Task input ->
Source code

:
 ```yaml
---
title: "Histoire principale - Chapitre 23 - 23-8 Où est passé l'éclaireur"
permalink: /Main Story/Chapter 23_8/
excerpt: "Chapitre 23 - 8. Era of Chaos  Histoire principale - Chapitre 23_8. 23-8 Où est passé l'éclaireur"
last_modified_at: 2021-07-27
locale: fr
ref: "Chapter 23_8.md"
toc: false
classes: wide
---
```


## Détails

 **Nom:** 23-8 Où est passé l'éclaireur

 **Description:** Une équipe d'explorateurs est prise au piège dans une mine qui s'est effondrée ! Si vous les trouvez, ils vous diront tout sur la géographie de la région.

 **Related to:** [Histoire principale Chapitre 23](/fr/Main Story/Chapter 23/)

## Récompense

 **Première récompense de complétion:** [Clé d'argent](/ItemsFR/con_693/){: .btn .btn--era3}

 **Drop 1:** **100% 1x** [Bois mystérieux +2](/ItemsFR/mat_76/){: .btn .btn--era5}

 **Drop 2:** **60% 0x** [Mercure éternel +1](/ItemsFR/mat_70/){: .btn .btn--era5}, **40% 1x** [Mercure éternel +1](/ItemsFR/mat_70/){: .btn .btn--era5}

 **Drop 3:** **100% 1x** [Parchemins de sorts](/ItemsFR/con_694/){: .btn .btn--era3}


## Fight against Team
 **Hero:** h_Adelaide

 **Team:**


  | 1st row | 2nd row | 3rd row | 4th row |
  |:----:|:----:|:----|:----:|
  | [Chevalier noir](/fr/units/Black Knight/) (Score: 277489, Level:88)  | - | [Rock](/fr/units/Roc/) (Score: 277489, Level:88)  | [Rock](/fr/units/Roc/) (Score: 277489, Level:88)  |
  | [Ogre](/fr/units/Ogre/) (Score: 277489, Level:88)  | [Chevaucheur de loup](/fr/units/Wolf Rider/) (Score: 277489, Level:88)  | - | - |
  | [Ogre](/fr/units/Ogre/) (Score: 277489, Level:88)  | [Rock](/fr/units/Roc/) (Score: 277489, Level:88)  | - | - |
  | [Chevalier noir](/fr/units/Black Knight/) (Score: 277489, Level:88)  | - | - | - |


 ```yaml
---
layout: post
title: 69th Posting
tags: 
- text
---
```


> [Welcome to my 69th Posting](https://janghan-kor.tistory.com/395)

Task to carry out -> An answer is complete only when it holds every line above containing the string "Histoire".

Output of the exercise ->
title: "Histoire principale - Chapitre 23 - 23-8 Où est passé l'éclaireur"
excerpt: "Chapitre 23 - 8. Era of Chaos  Histoire principale - Chapitre 23_8. 23-8 Où est passé l'éclaireur"
 **Related to:** [Histoire principale Chapitre 23](/fr/Main Story/Chapter 23/)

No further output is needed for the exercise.